◆ Instructions to follow
Report each line of the entries that contains the word "Balsara", copied in full.

(Saved data entries)

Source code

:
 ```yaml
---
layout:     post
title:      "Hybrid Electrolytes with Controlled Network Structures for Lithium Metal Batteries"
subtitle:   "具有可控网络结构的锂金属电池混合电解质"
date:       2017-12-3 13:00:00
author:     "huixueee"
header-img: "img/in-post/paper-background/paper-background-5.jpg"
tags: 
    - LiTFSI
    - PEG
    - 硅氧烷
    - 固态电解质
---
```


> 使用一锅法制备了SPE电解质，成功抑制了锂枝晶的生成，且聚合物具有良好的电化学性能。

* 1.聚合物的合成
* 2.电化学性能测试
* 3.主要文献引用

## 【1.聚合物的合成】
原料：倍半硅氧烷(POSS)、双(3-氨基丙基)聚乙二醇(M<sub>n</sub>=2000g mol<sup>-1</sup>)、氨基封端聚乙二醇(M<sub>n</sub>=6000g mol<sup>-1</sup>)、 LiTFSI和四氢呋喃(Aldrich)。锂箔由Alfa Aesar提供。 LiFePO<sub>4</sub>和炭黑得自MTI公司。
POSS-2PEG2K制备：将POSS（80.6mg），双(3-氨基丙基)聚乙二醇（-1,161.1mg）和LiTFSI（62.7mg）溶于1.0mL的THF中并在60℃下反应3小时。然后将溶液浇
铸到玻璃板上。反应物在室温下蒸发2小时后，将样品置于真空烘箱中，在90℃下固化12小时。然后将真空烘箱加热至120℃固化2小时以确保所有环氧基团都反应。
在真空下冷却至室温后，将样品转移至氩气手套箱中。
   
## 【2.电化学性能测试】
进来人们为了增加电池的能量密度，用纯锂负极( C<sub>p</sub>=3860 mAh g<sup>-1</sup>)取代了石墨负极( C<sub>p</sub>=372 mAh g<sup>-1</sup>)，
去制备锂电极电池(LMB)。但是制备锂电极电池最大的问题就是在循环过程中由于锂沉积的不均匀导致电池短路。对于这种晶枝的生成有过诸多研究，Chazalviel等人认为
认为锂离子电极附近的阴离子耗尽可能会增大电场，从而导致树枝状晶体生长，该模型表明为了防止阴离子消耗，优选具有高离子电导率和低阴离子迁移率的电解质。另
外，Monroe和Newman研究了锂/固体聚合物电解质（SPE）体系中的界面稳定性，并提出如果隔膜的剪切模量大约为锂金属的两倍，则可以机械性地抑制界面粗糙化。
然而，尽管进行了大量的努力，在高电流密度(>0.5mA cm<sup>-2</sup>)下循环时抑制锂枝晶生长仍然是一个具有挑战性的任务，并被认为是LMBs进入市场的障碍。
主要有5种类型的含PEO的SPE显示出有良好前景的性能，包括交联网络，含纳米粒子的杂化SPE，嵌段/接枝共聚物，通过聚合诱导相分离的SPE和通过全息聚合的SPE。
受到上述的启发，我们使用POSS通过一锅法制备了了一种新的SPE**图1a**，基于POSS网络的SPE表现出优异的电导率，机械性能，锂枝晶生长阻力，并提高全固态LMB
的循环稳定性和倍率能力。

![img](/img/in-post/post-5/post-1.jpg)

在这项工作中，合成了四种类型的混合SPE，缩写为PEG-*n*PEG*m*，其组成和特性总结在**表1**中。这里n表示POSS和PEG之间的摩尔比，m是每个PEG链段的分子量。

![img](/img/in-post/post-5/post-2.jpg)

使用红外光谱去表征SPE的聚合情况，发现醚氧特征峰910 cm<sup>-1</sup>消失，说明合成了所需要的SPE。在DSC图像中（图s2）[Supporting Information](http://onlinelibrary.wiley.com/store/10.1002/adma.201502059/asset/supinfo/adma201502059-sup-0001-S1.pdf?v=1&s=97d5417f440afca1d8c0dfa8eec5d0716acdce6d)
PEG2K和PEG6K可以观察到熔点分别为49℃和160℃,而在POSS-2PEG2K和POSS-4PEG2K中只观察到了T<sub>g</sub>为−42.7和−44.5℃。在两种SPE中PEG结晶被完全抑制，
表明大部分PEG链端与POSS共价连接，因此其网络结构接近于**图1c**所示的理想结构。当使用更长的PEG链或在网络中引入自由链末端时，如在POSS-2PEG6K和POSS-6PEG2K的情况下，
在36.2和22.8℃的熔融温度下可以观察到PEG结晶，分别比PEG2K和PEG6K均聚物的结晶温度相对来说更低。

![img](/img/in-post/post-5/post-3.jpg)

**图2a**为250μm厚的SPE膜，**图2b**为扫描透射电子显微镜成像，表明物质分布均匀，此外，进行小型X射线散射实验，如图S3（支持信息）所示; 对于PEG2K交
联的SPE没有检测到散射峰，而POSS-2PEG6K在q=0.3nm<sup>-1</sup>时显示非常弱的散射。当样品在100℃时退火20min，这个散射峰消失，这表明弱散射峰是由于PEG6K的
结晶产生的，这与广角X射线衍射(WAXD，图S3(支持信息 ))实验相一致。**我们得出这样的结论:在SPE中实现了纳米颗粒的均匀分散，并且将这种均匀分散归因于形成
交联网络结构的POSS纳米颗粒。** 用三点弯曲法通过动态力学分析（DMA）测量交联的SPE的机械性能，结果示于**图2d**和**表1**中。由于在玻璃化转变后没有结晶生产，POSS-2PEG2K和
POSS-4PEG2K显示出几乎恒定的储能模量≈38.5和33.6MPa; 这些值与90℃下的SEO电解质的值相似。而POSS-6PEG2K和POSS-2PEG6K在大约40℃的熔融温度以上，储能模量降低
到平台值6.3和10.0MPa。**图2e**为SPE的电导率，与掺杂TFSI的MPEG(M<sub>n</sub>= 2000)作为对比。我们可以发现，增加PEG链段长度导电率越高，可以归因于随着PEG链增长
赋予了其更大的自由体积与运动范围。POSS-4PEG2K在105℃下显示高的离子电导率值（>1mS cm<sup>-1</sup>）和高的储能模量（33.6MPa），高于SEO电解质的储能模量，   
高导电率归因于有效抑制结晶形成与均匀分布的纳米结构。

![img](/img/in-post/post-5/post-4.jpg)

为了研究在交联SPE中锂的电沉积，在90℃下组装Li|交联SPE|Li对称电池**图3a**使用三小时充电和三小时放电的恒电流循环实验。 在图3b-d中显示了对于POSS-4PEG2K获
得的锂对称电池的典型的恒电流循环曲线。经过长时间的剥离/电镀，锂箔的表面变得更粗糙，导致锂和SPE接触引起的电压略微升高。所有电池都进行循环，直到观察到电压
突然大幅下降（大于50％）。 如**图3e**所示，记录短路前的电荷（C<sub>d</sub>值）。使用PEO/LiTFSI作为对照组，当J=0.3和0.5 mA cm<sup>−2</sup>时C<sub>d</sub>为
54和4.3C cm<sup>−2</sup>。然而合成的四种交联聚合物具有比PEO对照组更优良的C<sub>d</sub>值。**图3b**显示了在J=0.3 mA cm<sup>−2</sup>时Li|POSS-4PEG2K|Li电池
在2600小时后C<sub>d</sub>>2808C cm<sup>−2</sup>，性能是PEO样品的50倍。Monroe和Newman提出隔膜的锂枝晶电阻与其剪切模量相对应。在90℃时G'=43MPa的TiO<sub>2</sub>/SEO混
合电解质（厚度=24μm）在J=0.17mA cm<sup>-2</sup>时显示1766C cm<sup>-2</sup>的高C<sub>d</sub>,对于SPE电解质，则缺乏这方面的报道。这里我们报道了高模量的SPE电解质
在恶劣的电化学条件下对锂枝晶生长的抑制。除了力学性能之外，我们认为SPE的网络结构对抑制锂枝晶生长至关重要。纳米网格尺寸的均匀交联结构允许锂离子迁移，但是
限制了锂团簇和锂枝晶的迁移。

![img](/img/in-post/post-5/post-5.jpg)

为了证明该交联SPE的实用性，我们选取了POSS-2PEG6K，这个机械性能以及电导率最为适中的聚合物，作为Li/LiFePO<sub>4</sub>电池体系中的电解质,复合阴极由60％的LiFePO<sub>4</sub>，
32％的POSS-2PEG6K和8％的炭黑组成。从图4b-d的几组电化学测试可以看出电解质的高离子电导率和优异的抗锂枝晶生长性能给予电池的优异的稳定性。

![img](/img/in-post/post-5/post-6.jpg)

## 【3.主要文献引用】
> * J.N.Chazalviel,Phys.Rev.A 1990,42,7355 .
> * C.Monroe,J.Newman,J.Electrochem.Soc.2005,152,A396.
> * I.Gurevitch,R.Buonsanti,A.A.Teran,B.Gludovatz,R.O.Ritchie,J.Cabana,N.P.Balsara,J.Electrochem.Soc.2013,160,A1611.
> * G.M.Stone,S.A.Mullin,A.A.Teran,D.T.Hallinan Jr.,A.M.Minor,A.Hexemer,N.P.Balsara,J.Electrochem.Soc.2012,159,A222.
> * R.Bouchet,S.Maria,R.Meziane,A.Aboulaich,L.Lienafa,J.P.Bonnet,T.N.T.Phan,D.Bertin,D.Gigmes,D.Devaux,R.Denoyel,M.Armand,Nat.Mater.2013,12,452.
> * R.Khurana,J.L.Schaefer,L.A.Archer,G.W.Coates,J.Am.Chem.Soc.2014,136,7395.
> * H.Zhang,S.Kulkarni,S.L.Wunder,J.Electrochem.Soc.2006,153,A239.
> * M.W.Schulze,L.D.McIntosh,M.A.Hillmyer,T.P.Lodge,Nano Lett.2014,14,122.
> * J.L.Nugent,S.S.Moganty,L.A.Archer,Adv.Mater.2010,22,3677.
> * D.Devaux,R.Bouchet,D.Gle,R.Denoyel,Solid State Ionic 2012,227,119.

◆ Task answer
> * I.Gurevitch,R.Buonsanti,A.A.Teran,B.Gludovatz,R.O.Ritchie,J.Cabana,N.P.Balsara,J.Electrochem.Soc.2013,160,A1611.
> * G.M.Stone,S.A.Mullin,A.A.Teran,D.T.Hallinan Jr.,A.M.Minor,A.Hexemer,N.P.Balsara,J.Electrochem.Soc.2012,159,A222.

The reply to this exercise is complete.